Input records Block Start
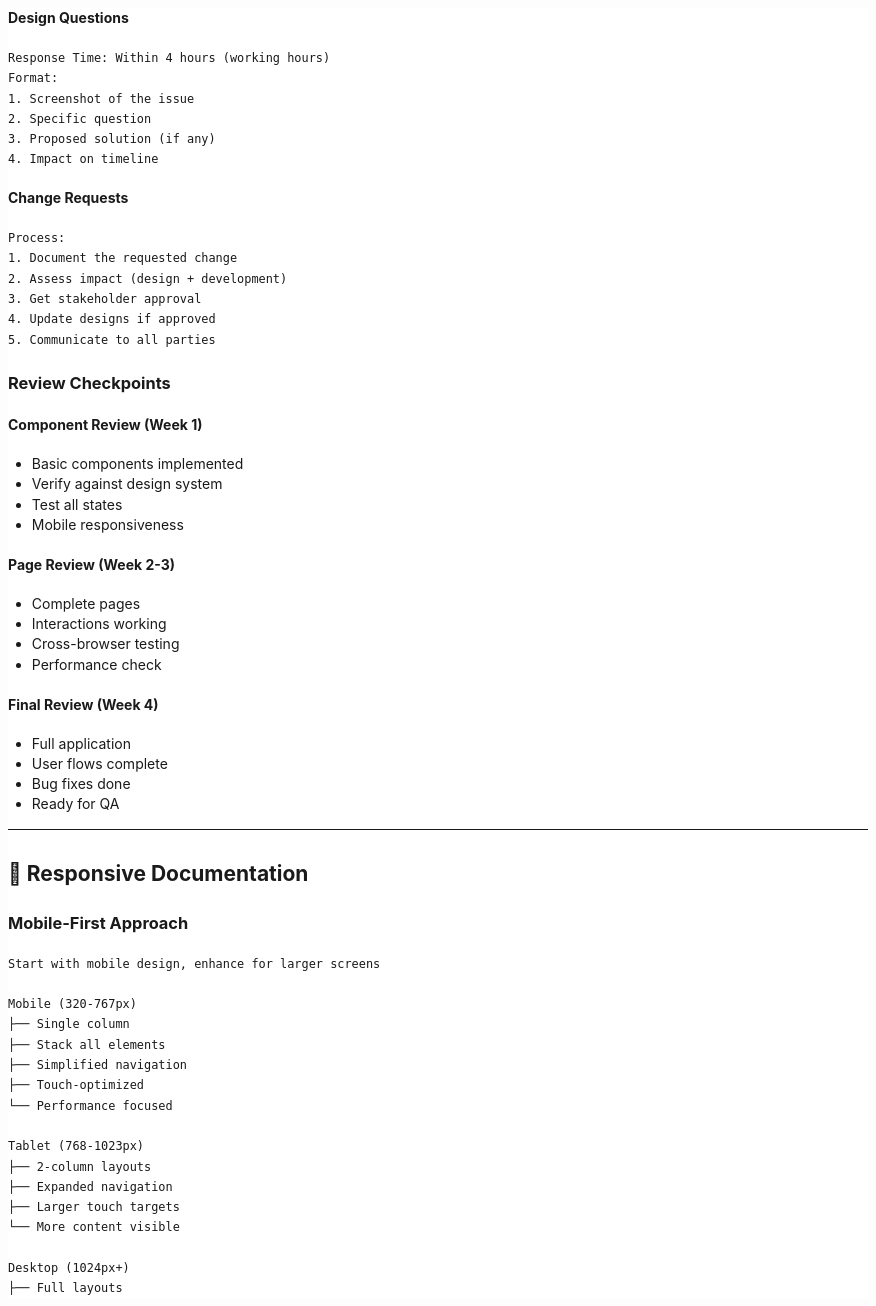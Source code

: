 #### Design Questions
```
Response Time: Within 4 hours (working hours)
Format:
1. Screenshot of the issue
2. Specific question
3. Proposed solution (if any)
4. Impact on timeline
```

#### Change Requests
```
Process:
1. Document the requested change
2. Assess impact (design + development)
3. Get stakeholder approval
4. Update designs if approved
5. Communicate to all parties
```

### Review Checkpoints

#### Component Review (Week 1)
- Basic components implemented
- Verify against design system
- Test all states
- Mobile responsiveness

#### Page Review (Week 2-3)
- Complete pages
- Interactions working
- Cross-browser testing
- Performance check

#### Final Review (Week 4)
- Full application
- User flows complete
- Bug fixes done
- Ready for QA

---

## 📱 Responsive Documentation

### Mobile-First Approach
```
Start with mobile design, enhance for larger screens

Mobile (320-767px)
├── Single column
├── Stack all elements
├── Simplified navigation
├── Touch-optimized
└── Performance focused

Tablet (768-1023px)
├── 2-column layouts
├── Expanded navigation
├── Larger touch targets
└── More content visible

Desktop (1024px+)
├── Full layouts
```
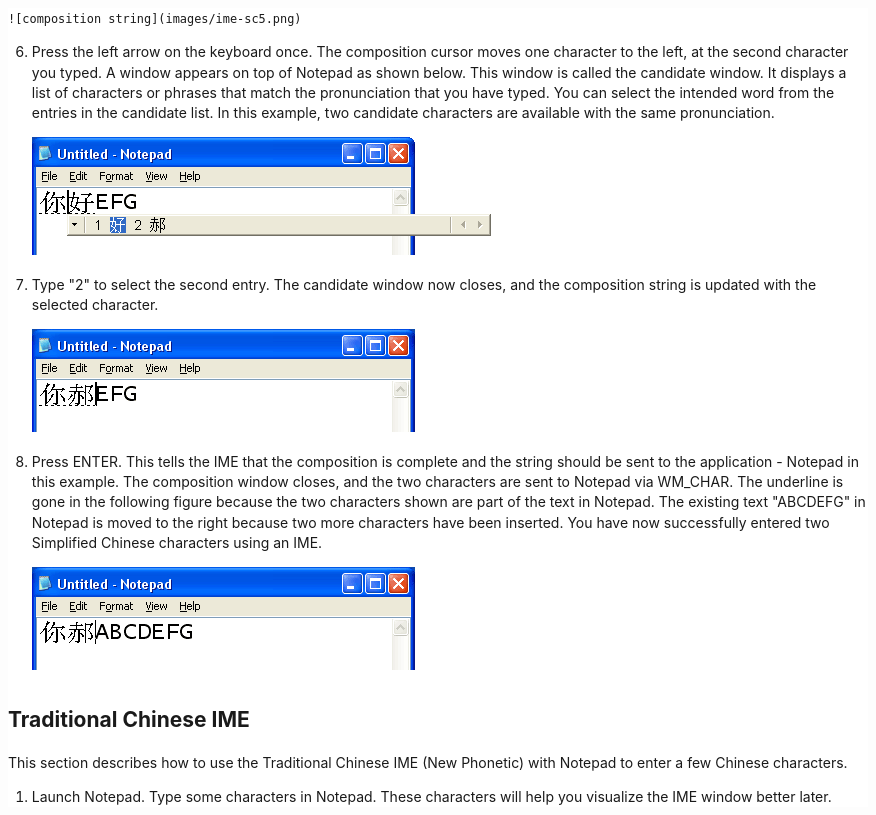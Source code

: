     ![composition string](images/ime-sc5.png)

6.  Press the left arrow on the keyboard once. The composition cursor moves one character to the left, at the second character you typed. A window appears on top of Notepad as shown below. This window is called the candidate window. It displays a list of characters or phrases that match the pronunciation that you have typed. You can select the intended word from the entries in the candidate list. In this example, two candidate characters are available with the same pronunciation.

    ![two candidate characters available with the same pronunciation](images/ime-sc6.png)

7.  Type "2" to select the second entry. The candidate window now closes, and the composition string is updated with the selected character.

    ![composition string updated with selected character](images/ime-sc7.png)

8.  Press ENTER. This tells the IME that the composition is complete and the string should be sent to the application - Notepad in this example. The composition window closes, and the two characters are sent to Notepad via WM\_CHAR. The underline is gone in the following figure because the two characters shown are part of the text in Notepad. The existing text "ABCDEFG" in Notepad is moved to the right because two more characters have been inserted. You have now successfully entered two Simplified Chinese characters using an IME.

    ![successfully entered two simplified chinese characters using an ime](images/ime-sc8.png)

## Traditional Chinese IME

This section describes how to use the Traditional Chinese IME (New Phonetic) with Notepad to enter a few Chinese characters.

1.  Launch Notepad. Type some characters in Notepad. These characters will help you visualize the IME window better later.
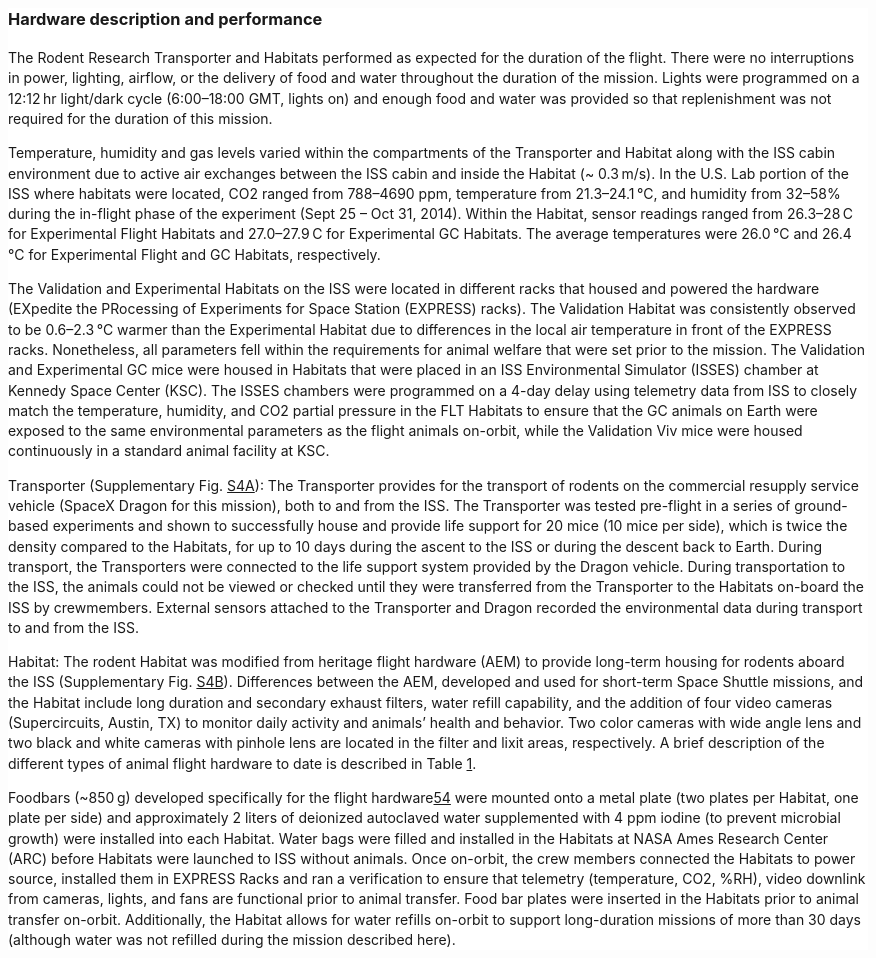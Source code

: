 ### Hardware description and performance

The Rodent Research Transporter and Habitats performed as expected for the duration of the flight. There were no interruptions in power, lighting, airflow, or the delivery of food and water throughout the duration of the mission. Lights were programmed on a 12:12 hr light/dark cycle (6:00–18:00 GMT, lights on) and enough food and water was provided so that replenishment was not required for the duration of this mission.

Temperature, humidity and gas levels varied within the compartments of the Transporter and Habitat along with the ISS cabin environment due to active air exchanges between the ISS cabin and inside the Habitat (~ 0.3 m/s). In the U.S. Lab portion of the ISS where habitats were located, CO2 ranged from 788–4690 ppm, temperature from 21.3–24.1 °C, and humidity from 32–58% during the in-flight phase of the experiment (Sept 25 – Oct 31, 2014). Within the Habitat, sensor readings ranged from 26.3–28 C for Experimental Flight Habitats and 27.0–27.9 C for Experimental GC Habitats. The average temperatures were 26.0 °C and 26.4 °C for Experimental Flight and GC Habitats, respectively.

The Validation and Experimental Habitats on the ISS were located in different racks that housed and powered the hardware (EXpedite the PRocessing of Experiments for Space Station (EXPRESS) racks). The Validation Habitat was consistently observed to be 0.6–2.3 °C warmer than the Experimental Habitat due to differences in the local air temperature in front of the EXPRESS racks. Nonetheless, all parameters fell within the requirements for animal welfare that were set prior to the mission. The Validation and Experimental GC mice were housed in Habitats that were placed in an ISS Environmental Simulator (ISSES) chamber at Kennedy Space Center (KSC). The ISSES chambers were programmed on a 4-day delay using telemetry data from ISS to closely match the temperature, humidity, and CO2 partial pressure in the FLT Habitats to ensure that the GC animals on Earth were exposed to the same environmental parameters as the flight animals on-orbit, while the Validation Viv mice were housed continuously in a standard animal facility at KSC.

Transporter (Supplementary Fig. [S4A](#MOESM1)): The Transporter provides for the transport of rodents on the commercial resupply service vehicle (SpaceX Dragon for this mission), both to and from the ISS. The Transporter was tested pre-flight in a series of ground-based experiments and shown to successfully house and provide life support for 20 mice (10 mice per side), which is twice the density compared to the Habitats, for up to 10 days during the ascent to the ISS or during the descent back to Earth. During transport, the Transporters were connected to the life support system provided by the Dragon vehicle. During transportation to the ISS, the animals could not be viewed or checked until they were transferred from the Transporter to the Habitats on-board the ISS by crewmembers. External sensors attached to the Transporter and Dragon recorded the environmental data during transport to and from the ISS.

Habitat: The rodent Habitat was modified from heritage flight hardware (AEM) to provide long-term housing for rodents aboard the ISS (Supplementary Fig. [S4B](#MOESM1)). Differences between the AEM, developed and used for short-term Space Shuttle missions, and the Habitat include long duration and secondary exhaust filters, water refill capability, and the addition of four video cameras (Supercircuits, Austin, TX) to monitor daily activity and animals’ health and behavior. Two color cameras with wide angle lens and two black and white cameras with pinhole lens are located in the filter and lixit areas, respectively. A brief description of the different types of animal flight hardware to date is described in Table [1](#Tab1).

Foodbars (~850 g) developed specifically for the flight hardware[54](#CR54) were mounted onto a metal plate (two plates per Habitat, one plate per side) and approximately 2 liters of deionized autoclaved water supplemented with 4 ppm iodine (to prevent microbial growth) were installed into each Habitat. Water bags were filled and installed in the Habitats at NASA Ames Research Center (ARC) before Habitats were launched to ISS without animals. Once on-orbit, the crew members connected the Habitats to power source, installed them in EXPRESS Racks and ran a verification to ensure that telemetry (temperature, CO2, %RH), video downlink from cameras, lights, and fans are functional prior to animal transfer. Food bar plates were inserted in the Habitats prior to animal transfer on-orbit. Additionally, the Habitat allows for water refills on-orbit to support long-duration missions of more than 30 days (although water was not refilled during the mission described here).
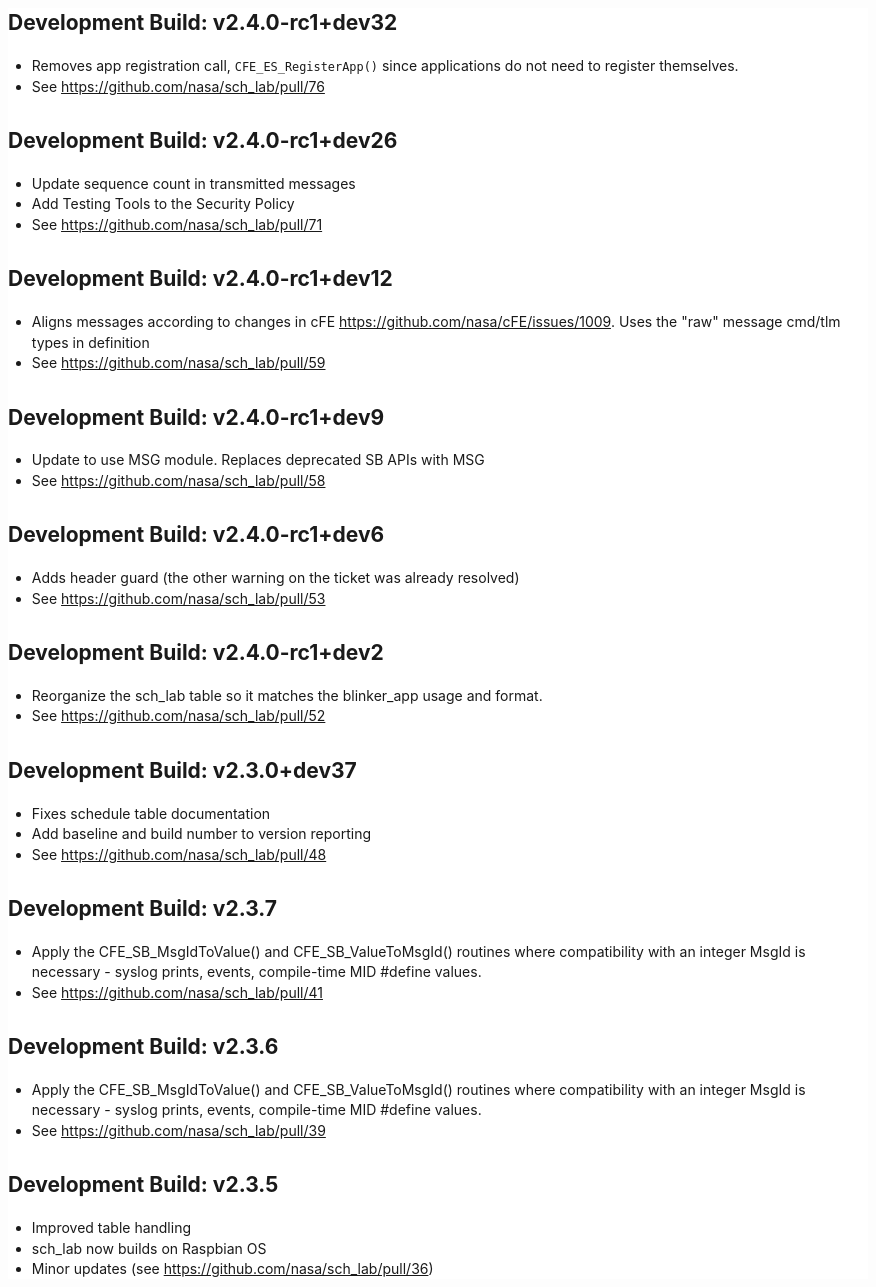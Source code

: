 ## Development Build: v2.4.0-rc1+dev32
- Removes app registration call, `CFE_ES_RegisterApp()` since applications do not need to register themselves.
- See <https://github.com/nasa/sch_lab/pull/76>

## Development Build: v2.4.0-rc1+dev26
- Update sequence count in transmitted messages
- Add Testing Tools to the Security Policy
- See <https://github.com/nasa/sch_lab/pull/71>

## Development Build: v2.4.0-rc1+dev12
- Aligns messages according to changes in cFE <https://github.com/nasa/cFE/issues/1009>. Uses the "raw" message cmd/tlm types in definition
- See <https://github.com/nasa/sch_lab/pull/59>

## Development Build: v2.4.0-rc1+dev9
- Update to use MSG module. Replaces deprecated SB APIs with MSG
- See <https://github.com/nasa/sch_lab/pull/58>

## Development Build: v2.4.0-rc1+dev6
- Adds header guard (the other warning on the ticket was already resolved)
- See <https://github.com/nasa/sch_lab/pull/53>

## Development Build: v2.4.0-rc1+dev2
- Reorganize the sch_lab table so it matches the blinker_app usage and format.
- See <https://github.com/nasa/sch_lab/pull/52>

## Development Build: v2.3.0+dev37
- Fixes schedule table documentation
- Add baseline and build number to version reporting
- See <https://github.com/nasa/sch_lab/pull/48>

## Development Build: v2.3.7
- Apply the CFE_SB_MsgIdToValue() and CFE_SB_ValueToMsgId() routines where compatibility with an integer MsgId is necessary - syslog prints, events, compile-time MID #define values.
- See <https://github.com/nasa/sch_lab/pull/41>

## Development Build: v2.3.6
- Apply the CFE_SB_MsgIdToValue() and CFE_SB_ValueToMsgId() routines where compatibility with an integer MsgId is necessary - syslog prints, events, compile-time MID #define values.
- See <https://github.com/nasa/sch_lab/pull/39>

## Development Build: v2.3.5
- Improved table handling
- sch_lab now builds on Raspbian OS
- Minor updates (see <https://github.com/nasa/sch_lab/pull/36>)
Input records Block End
- Exercise details
Of the entries listed above, reproduce only the lines starting at the line containing "## Development Build: v2.3.7" and ending at the line containing "- See <https://github.com/nasa/sch_lab/pull/41>". Include both, exactly as they stand.

- Exercise answer
## Development Build: v2.3.7
- Apply the CFE_SB_MsgIdToValue() and CFE_SB_ValueToMsgId() routines where compatibility with an integer MsgId is necessary - syslog prints, events, compile-time MID #define values.
- See <https://github.com/nasa/sch_lab/pull/41>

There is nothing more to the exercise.